▸ **Data for this task**
== Segment start ==

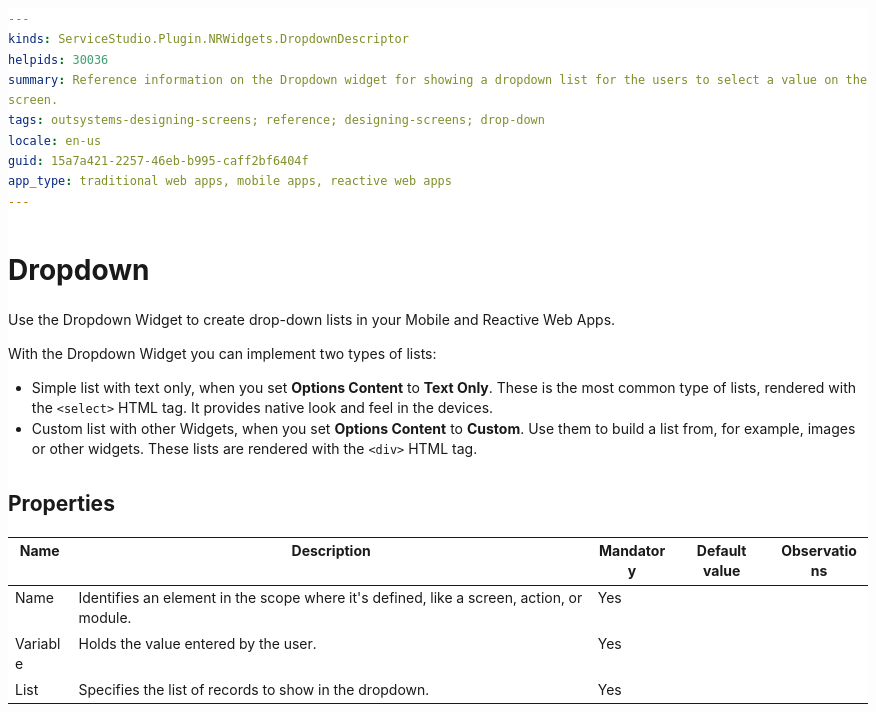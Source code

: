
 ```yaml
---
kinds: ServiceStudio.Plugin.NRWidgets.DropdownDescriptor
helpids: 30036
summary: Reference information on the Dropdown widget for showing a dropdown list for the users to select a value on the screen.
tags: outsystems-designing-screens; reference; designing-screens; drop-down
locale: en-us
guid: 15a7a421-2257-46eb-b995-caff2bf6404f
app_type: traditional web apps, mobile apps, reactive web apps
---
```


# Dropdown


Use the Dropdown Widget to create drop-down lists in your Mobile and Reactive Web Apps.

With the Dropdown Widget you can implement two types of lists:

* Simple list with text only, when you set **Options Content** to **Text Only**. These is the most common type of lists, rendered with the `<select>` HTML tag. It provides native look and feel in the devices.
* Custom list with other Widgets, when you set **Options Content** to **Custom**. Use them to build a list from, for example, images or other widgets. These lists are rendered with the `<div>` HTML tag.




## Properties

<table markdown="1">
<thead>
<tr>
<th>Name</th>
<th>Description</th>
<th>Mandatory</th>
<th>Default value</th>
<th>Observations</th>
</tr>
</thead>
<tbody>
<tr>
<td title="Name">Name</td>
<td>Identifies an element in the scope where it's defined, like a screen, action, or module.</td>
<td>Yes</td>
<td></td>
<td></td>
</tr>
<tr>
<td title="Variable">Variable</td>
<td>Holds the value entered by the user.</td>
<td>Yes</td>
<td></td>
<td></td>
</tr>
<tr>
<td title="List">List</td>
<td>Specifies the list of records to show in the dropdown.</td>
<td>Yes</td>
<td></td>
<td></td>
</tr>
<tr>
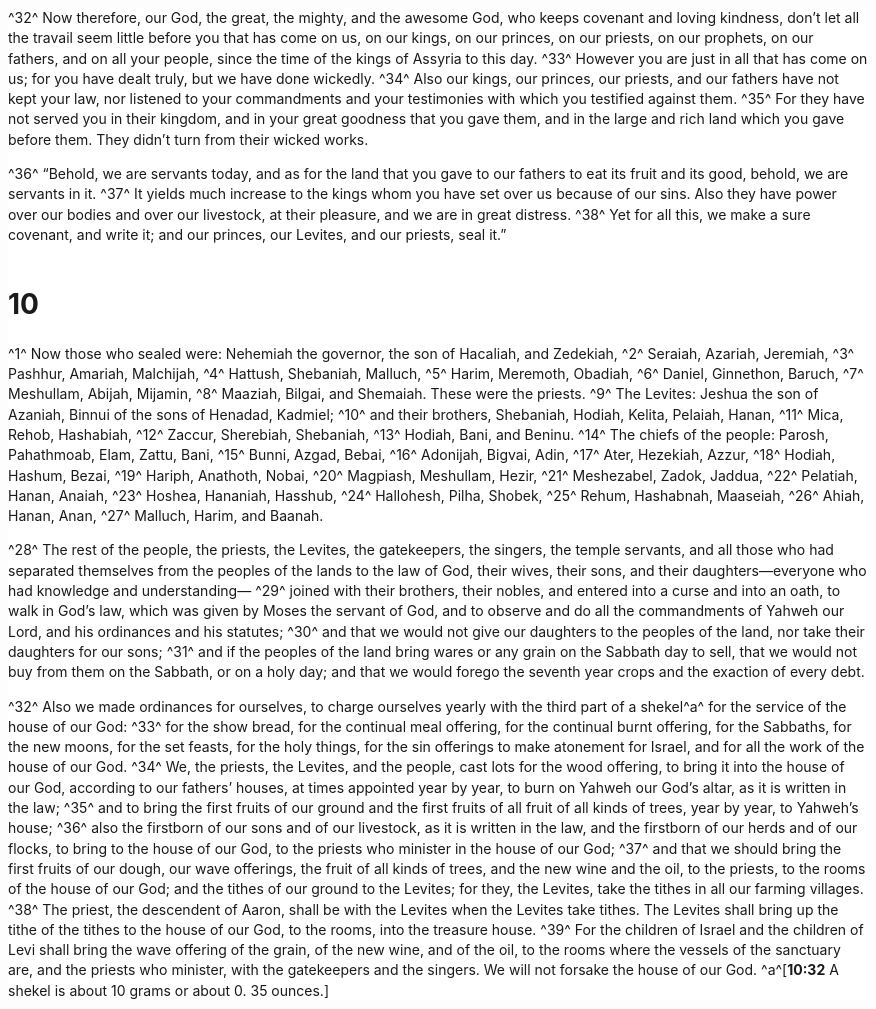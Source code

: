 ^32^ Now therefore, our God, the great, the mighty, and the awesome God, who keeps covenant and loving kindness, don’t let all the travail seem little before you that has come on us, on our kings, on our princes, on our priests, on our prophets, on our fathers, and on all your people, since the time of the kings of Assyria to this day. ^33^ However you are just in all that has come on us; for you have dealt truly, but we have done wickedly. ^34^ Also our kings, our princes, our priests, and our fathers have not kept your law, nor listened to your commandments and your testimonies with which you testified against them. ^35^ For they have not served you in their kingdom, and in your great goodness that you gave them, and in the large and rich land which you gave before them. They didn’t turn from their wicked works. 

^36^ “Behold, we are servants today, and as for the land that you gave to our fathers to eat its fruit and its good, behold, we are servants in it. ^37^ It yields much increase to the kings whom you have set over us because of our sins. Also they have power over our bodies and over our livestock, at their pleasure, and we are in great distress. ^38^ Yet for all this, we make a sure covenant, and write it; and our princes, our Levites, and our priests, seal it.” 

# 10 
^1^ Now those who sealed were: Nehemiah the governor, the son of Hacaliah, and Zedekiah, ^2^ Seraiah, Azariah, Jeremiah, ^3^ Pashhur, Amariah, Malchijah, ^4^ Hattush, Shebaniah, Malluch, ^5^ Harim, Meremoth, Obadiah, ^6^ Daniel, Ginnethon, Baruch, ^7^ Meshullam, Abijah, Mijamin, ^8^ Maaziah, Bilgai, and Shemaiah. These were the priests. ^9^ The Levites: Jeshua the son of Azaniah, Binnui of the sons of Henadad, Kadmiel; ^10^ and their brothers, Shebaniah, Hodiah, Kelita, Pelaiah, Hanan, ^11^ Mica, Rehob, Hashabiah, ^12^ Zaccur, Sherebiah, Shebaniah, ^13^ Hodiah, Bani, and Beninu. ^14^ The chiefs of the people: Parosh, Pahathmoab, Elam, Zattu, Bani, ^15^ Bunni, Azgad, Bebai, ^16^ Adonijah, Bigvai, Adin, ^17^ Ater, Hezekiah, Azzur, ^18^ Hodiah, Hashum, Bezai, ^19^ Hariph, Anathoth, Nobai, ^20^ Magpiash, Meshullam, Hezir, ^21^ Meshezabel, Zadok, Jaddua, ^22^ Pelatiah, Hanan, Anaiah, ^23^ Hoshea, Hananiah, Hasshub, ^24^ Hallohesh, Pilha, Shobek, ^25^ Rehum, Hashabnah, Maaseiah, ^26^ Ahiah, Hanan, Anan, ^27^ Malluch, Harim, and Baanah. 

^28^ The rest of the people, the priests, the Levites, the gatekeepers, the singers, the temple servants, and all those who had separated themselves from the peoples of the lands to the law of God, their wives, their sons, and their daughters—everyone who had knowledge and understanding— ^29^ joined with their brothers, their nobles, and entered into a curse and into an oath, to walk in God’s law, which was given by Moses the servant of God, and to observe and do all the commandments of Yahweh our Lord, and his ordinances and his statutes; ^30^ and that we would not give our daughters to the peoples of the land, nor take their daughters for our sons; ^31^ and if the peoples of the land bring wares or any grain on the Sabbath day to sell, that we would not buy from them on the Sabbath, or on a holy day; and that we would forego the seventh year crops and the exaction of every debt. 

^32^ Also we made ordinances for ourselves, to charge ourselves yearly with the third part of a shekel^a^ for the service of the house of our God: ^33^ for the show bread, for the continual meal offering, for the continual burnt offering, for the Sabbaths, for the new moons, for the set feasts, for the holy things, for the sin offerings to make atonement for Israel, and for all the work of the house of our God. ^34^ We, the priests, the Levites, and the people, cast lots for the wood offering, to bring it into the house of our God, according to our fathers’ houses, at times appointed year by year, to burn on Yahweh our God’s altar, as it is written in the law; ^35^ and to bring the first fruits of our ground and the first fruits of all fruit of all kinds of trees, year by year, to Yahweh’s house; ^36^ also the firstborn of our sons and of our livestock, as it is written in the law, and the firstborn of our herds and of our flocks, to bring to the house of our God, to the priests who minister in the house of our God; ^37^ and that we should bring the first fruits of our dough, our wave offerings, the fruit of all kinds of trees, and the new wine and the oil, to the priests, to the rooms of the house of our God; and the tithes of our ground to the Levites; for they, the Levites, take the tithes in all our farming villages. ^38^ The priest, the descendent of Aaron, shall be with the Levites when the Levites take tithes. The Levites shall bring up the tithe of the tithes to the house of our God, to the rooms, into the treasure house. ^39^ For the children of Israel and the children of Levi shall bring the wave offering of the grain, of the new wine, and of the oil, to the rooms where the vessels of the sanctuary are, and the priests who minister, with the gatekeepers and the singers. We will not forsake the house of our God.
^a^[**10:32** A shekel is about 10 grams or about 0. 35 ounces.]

== Segment end ==

▸ **Exercise directions**
Report each line above that includes the string "value".

▸ **Written answer**
summary: Reference information on the Dropdown widget for showing a dropdown list for the users to select a value on the screen.
<th>Default value</th>
<td>Holds the value entered by the user.</td>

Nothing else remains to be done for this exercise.